The advisory committee, consisting of DNR biologists, federal agency staff, and interested conservation groups, specifically wanted to see a higher population before recommending a hunt. That caution is intentional. When a population is this small — measured in the hundreds rather than the thousands — the margin for error is essentially nonexistent. A premature hunting season, or a poorly timed one, could reverse years of habitat investment almost overnight. The committee's willingness to recommend zero-harvest seasons is not timidity; it is the kind of disciplined management that the recovery of any rare species demands.
It is still undecided whether a sharp-tailed grouse season will occur in 2026, and when a decision is made, the DNR will publicly announce it and update its hunting webpage. That careful, non-committal language reflects the reality of managing a population that can swing significantly in a single breeding season.
What This Means for Hunters, and Why It Should Matter to All of Them
The average American upland hunter may never set foot in the Northwest Sands. Most will spend their seasons chasing pheasants in Iowa cornfields or ruffed grouse through the alder runs of Minnesota. But the sharp-tailed grouse story in Wisconsin carries a message that resonates across every hunting landscape in the country: habitat is the limiting factor, and once it is gone, it does not come back easily or cheaply.

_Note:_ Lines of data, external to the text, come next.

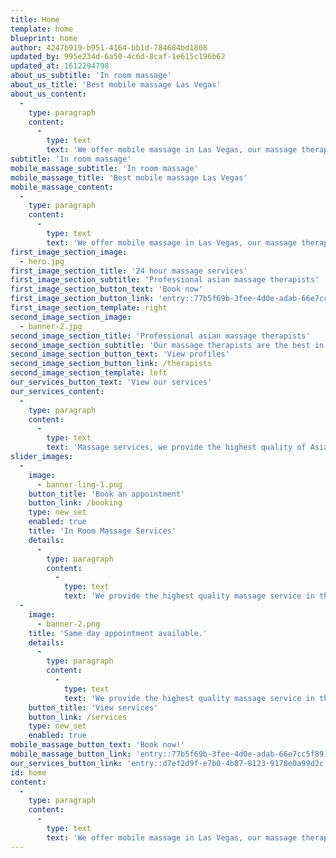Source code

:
 ```yaml
---
title: Home
template: home
blueprint: home
author: 4247b919-b951-4164-bb1d-784684bd1808
updated_by: 995e234d-6a50-4c6d-8caf-1e615c196b62
updated_at: 1612294798
about_us_subtitle: 'In room massage'
about_us_title: 'Best mobile massage Las Vegas'
about_us_content:
  -
    type: paragraph
    content:
      -
        type: text
        text: 'We offer mobile massage in Las Vegas, our massage therapists will travel yo tour location and provide a relaxing massage. Our massage therapists are professional and experienced.'
subtitle: 'In room massage'
mobile_massage_subtitle: 'In room massage'
mobile_massage_title: 'Best mobile massage Las Vegas'
mobile_massage_content:
  -
    type: paragraph
    content:
      -
        type: text
        text: 'We offer mobile massage in Las Vegas, our massage therapists will travel yo tour location and provide a relaxing massage. Our massage therapists are professional and experienced.'
first_image_section_image:
  - hero.jpg
first_image_section_title: '24 hour massage services'
first_image_section_subtitle: 'Professional asian massage therapists'
first_image_section_button_text: 'Book now'
first_image_section_button_link: 'entry::77b5f69b-3fee-4d0e-adab-66e7cc5f8911'
first_image_section_template: right
second_image_section_image:
  - banner-2.jpg
second_image_section_title: 'Professional asian massage therapists'
second_image_section_subtitle: 'Our massage therapists are the best in Las Vegas!'
second_image_section_button_text: 'View profiles'
second_image_section_button_link: /therapists
second_image_section_template: left
our_services_button_text: 'View our services'
our_services_content:
  -
    type: paragraph
    content:
      -
        type: text
        text: 'Massage services, we provide the highest quality of Asian massage therapy with 24 hour on-demand massage, mobile massage therapy in Las Vegas, Same day appointment available.'
slider_images:
  -
    image:
      - banner-ling-1.png
    button_title: 'Book an appointment'
    button_link: /booking
    type: new_set
    enabled: true
    title: 'In Room Massage Services'
    details:
      -
        type: paragraph
        content:
          -
            type: text
            text: 'We provide the highest quality massage service in the Las Vegas area!'
  -
    image:
      - banner-2.png
    title: 'Same day appointment available.'
    details:
      -
        type: paragraph
        content:
          -
            type: text
            text: 'We provide the highest quality massage service in the Las Vegas area!'
    button_title: 'View services'
    button_link: /services
    type: new_set
    enabled: true
mobile_massage_button_text: 'Book now!'
mobile_massage_button_link: 'entry::77b5f69b-3fee-4d0e-adab-66e7cc5f8911'
our_services_button_link: 'entry::d7ef2d9f-e7b0-4b87-8123-9178e0a99d2c'
id: home
content:
  -
    type: paragraph
    content:
      -
        type: text
        text: 'We offer mobile massage in Las Vegas, our massage therapists will travel yo tour location and provide a relaxing massage. Our massage therapists are professional and experienced.'
---
```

The 2025 season — twelve tags, five birds harvested — was never about the harvest. It was about the signal it sent: that conservation investment translates into hunting opportunity, and that the two are not in tension but are deeply interdependent. The hunters who drew tags and walked those barrens in October 2025 were participants in something genuinely rare, a moment where restoration science and hunting tradition converged in one of the most overlooked landscapes in the upper Midwest. Now that moment has been interrupted by a spring rainstorm. The birds will likely bounce back — they have before — but the fragility of the situation is impossible to ignore.
Midwestern sharp-tailed grouse populations have experienced long-term population declines and are in possible danger of extirpation from some states, including Wisconsin. The people working hardest to prevent that outcome are a small but determined coalition of DNR biologists, county foresters, U.S. Forest Service staff, tribal representatives, and volunteer hunters who understand that the bird's survival in Wisconsin is not guaranteed. "I think it's important to try and fight for every last piece of what's unique to the landscape, and that includes sharp tails," Amman said.
That fight is ongoing — in the form of prescribed burns across Bayfield County, in the careful placement of habitat corridors between Crex Meadows and the Namekagon Barrens, in the early-morning blind watches where biologists count dancing males at dawn in April. The sharp-tailed grouse is not a glamour species. It does not carry the cultural weight of the whitetail or the walleye. But it is Wisconsin's, native to its rarest landscapes, and its presence or absence is a direct measure of how seriously the state takes the health of its most threatened ecosystems. Right now, the number stands at 214 males. The barrens need more rain in the right places — and less of it in the wrong season.